Initial signs of paranoid schizophrenia
Like any mental illness, paranoid schizophrenia debuts in several variants. The first and most common is manifested by paranoid delusions with overvalued ideas on which the patient focuses and analyzes what is actually happening. Then the real facts cease to matter, and paranoia begins, the content of which is completely divorced from reality.
A person is distinguished by thoroughness in everything, pedantry, loud speech, and emotional stress. An attempt to correct the idea does not lead to results. The patient's activity gradually changes, rigidity and signs of an emotional defect appear.
The second option for the onset of the disease is manifestations of obsessive-compulsive neurosis. A person performs one ritual many times, and in a strictly defined sequence. The third type of debut of paranoid schizophrenia manifests itself initially in the form of a hysterical disorder. Moreover, the reason for such a reaction may be absolutely insignificant. Unlike patients with hysteria, there is a change in personality, isolation and monotony are observed. There is also the option of the onset of pathology with mixed symptoms - obsession and hysteria, or with primary signs of depersonalization.
Progress of the disease
Diseases of the schizophrenia spectrum are acquiring new forms and course variations over time. Therefore, psychiatrists are forced to regularly review their classification: an accurate determination of the type of mental pathology makes it possible to prescribe the most effective treatment.

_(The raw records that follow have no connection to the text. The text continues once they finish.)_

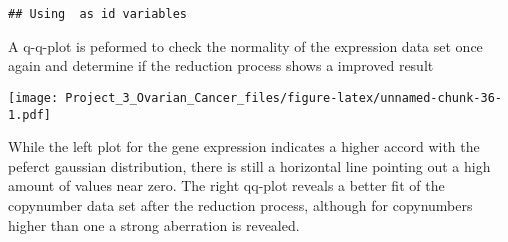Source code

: \documentclass[]{article}
\newenvironment{Shaded}{\begin{snugshade}}{\end{snugshade}}
\newcommand{\CommentTok}[1]{\textcolor[rgb]{0.56,0.35,0.01}{\textit{#1}}}
\newcommand{\DataTypeTok}[1]{\textcolor[rgb]{0.13,0.29,0.53}{#1}}
\newcommand{\DecValTok}[1]{\textcolor[rgb]{0.00,0.00,0.81}{#1}}
\newcommand{\KeywordTok}[1]{\textcolor[rgb]{0.13,0.29,0.53}{\textbf{#1}}}
\newcommand{\NormalTok}[1]{#1}
\newcommand{\OperatorTok}[1]{\textcolor[rgb]{0.81,0.36,0.00}{\textbf{#1}}}
\newcommand{\StringTok}[1]{\textcolor[rgb]{0.31,0.60,0.02}{#1}}
\begin{document}
\begin{Shaded}
\end{Shaded}

\begin{verbatim}
## Using  as id variables
\end{verbatim}

A q-q-plot is peformed to check the normality of the expression data set
once again and determine if the reduction process shows a improved
result

\begin{Shaded}
\end{Shaded}

\texttt{[image: Project\_3\_Ovarian\_Cancer\_files/figure-latex/unnamed-chunk-36-1.pdf]}

While the left plot for the gene expression indicates a higher accord
with the peferct gaussian distribution, there is still a horizontal line
pointing out a high amount of values near zero. The right qq-plot
reveals a better fit of the copynumber data set after the reduction
process, although for copynumbers higher than one a strong aberration is
revealed.
\end{document}
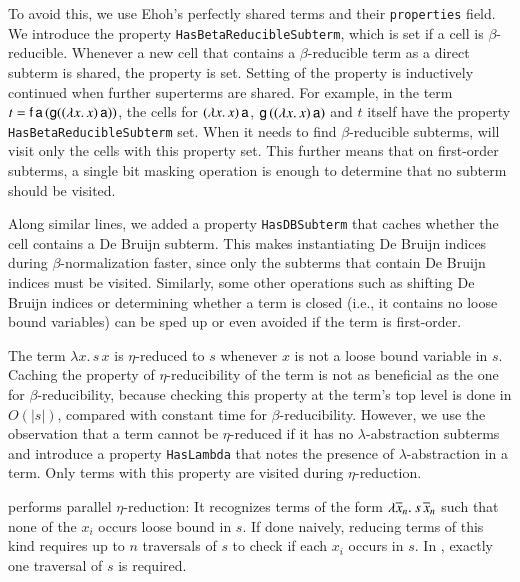 To avoid this, we use Ehoh's perfectly shared
terms and their \texttt{properties} field.
%
We introduce the property \texttt{HasBetaReducibleSubterm}, which is set if
a cell is $\beta$-reducible.
Whenever a new cell that contains a
$\beta$-reducible term as a direct subterm is shared, the property is set.
Setting of the property is inductively continued when further superterms are
shared. For example, in the term $t = \mathsf{f} \, \mathsf{a} \, (\mathsf{g} ((\lambda x.\,
x)\,\mathsf{a}))$, the cells for $(\lambda x.\, x)\,\mathsf{a}$,
$\mathsf{g}\,((\lambda x.\, x)\,\mathsf{a})$ and $t$ itself have the property
\texttt{HasBetaReducibleSubterm} set.
%
When it needs to find $\beta$-reducible subterms, \ehohii{} will visit only the
cells with this property set. This further means that on first-order
subterms, a single bit masking operation is enough to determine that no subterm
should be visited.

Along similar lines, we added a property \texttt{HasDBSubterm} that
caches whether the cell contains a De Bruijn subterm. This
makes
instantiating De Bruijn indices during $\beta$-norma\-lization faster, since only the
subterms that contain De Bruijn indices must be visited. Similarly, some other
operations such as shifting De Bruijn indices or determining whether a term is closed
(i.e., it contains no loose bound variables) can be sped up or even avoided
if the term is first-order.

The term $\lambda x.\, s \, x$ is $\eta$-reduced to $s$ whenever $x$ is not a loose bound variable
in $s$. Caching the property of $\eta$-reducibility of the term is not
as beneficial as the one for $\beta$-reducibility, because checking this
property at the term's top level is done in $O(|s|)$, compared with constant time
for $\beta$-reducibility.
However, we use the observation that a term cannot be $\eta$-reduced if it has
no $\lambda$-abstraction subterms and introduce a property \texttt{HasLambda}
that notes the presence of $\lambda$-abstraction in a term. Only
terms with this property are visited during $\eta$-reduction.

\ehohii{} performs parallel $\eta$-reduction: It recognizes terms of the form
$\lambda \overline{x}_n.\> s \, \overline{x}_n  $ such that none of the $x_i$
occurs loose bound in $s$. If done naively, reducing terms of this kind requires up to $n$
traversals of $s$ to check if each $x_i$ occurs in $s$. In \ehohii{}, exactly one
traversal of $s$ is required.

Until recently, the medical literature identified four main types of disease:
- continuously flowing;
- paroxysmal-progressive (fur-like);
- sluggish;
- recurrent (periodic).
Now most psychiatrists insist that the last two types must be considered as mental disorders of the schizophrenia spectrum: schizotypal and schizoaffective personality disorder. Based on this, modern psychiatry began to distinguish two main forms of schizophrenia: furry-like and continuously flowing.